«On devrait toujours adopter une approche humaine vis-à-vis de l'IA»

L-R Paola Mejia-Domenzain and Vinitra Swamy © 2024 EPFL/Alain Herzog - CC-BY-SA 4.0

L-R Paola Mejia-Domenzain and Vinitra Swamy © 2024 EPFL/Alain Herzog - CC-BY-SA 4.0

Vinitra Swamy et Paola Mejia-Domenzain sont les deux premières doctorantes diplômées du Laboratoire d’apprentissage machine pour l’éducation (ML4ED) de l’EPFL. Elles ont pour ambition d’offrir aux apprenantes et apprenants adultes une mise à niveau par l’IA.

Vinitra Swamy et Paola Mejia-Domenzain ont commencé leurs études de doctorat ensemble à la Faculté informatique et communications de l’EPFL en 2020. Elles voulaient étudier la manière dont l’intelligence artificielle peut faire progresser l’éducation grâce à la personnalisation et à l’évolutivité. Elles ont rejoint le Laboratoire d’apprentissage machine pour l’éducation de la professeure Tanja Käser et sont devenues des amies proches et des collaboratrices.

Vinitra Swamy a toujours été fascinée par l’IA explicable, en répondant à la question de savoir comment nous pouvons expliquer les décisions prises par les «réseaux neuronaux». Bien que ces derniers soient très utilisés comme architectures d’apprentissage machine, les chercheuses et chercheurs les appellent souvent des boîtes noires.
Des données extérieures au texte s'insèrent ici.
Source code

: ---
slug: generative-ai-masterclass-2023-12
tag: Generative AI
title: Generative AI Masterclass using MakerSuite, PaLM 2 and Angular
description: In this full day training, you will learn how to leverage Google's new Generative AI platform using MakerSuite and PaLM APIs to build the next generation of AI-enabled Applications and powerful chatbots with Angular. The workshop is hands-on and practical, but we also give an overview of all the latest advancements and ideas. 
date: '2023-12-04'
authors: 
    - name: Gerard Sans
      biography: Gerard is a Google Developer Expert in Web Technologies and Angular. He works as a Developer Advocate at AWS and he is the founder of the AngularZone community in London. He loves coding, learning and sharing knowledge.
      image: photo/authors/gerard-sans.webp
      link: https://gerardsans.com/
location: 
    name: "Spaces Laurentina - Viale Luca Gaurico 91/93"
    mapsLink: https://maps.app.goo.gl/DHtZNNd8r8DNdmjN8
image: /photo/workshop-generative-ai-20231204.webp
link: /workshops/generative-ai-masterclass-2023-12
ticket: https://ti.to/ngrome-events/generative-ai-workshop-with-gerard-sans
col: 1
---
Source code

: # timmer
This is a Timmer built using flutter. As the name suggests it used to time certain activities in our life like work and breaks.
«Nous travaillons sur des réseaux neuronaux interprétables par conception qui ne font aucun compromis sur la performance ou la généralisation. C’est, selon moi, l’avenir de l’IA, où l’explicabilité est intégrée dans les architectures de modèles et non ajoutée après coup», déclare-t-elle. «Du point de vue de l’éducation, il est essentiel d’être à la fois précis et explicable, car ces deux éléments sont déterminants pour effectuer les bonnes interventions d’apprentissage.»

Les travaux récents de Vinitra Swamy visent à rendre les explications compréhensibles et exploitables au-delà d’un public technique.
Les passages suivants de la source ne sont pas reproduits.